**Plain-text document sources**:
----

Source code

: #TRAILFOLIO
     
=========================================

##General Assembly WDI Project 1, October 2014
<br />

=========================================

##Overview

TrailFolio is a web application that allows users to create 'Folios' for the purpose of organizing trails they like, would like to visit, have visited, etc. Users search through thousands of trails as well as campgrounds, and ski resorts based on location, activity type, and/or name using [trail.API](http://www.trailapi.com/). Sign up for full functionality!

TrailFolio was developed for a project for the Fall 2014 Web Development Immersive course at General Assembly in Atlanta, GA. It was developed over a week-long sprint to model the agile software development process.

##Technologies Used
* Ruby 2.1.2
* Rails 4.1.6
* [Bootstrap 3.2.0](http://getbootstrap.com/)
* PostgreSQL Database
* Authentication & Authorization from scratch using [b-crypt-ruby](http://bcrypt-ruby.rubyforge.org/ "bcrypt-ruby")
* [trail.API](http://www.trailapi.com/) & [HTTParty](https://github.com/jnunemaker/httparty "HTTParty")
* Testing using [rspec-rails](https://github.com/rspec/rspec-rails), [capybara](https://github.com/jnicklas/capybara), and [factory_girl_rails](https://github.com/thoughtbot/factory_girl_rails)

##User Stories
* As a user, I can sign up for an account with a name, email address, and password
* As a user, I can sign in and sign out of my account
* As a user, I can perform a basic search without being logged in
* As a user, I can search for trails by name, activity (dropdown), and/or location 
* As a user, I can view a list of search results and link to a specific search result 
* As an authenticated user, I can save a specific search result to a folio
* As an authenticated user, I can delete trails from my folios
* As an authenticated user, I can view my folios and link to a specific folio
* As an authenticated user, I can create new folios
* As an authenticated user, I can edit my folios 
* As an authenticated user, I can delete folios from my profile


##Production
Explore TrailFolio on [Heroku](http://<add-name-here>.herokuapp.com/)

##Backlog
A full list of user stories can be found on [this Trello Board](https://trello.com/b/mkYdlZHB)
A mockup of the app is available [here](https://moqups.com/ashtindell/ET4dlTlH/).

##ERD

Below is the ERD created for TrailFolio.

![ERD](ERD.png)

----

**GOAL OF THE EXERCISE**: Go over the data and return every line that includes the word "name".

**ANSWER SPACE**:
TrailFolio is a web application that allows users to create 'Folios' for the purpose of organizing trails they like, would like to visit, have visited, etc. Users search through thousands of trails as well as campgrounds, and ski resorts based on location, activity type, and/or name using [trail.API](http://www.trailapi.com/). Sign up for full functionality!
* As a user, I can sign up for an account with a name, email address, and password
* As a user, I can search for trails by name, activity (dropdown), and/or location 
Explore TrailFolio on [Heroku](http://<add-name-here>.herokuapp.com/)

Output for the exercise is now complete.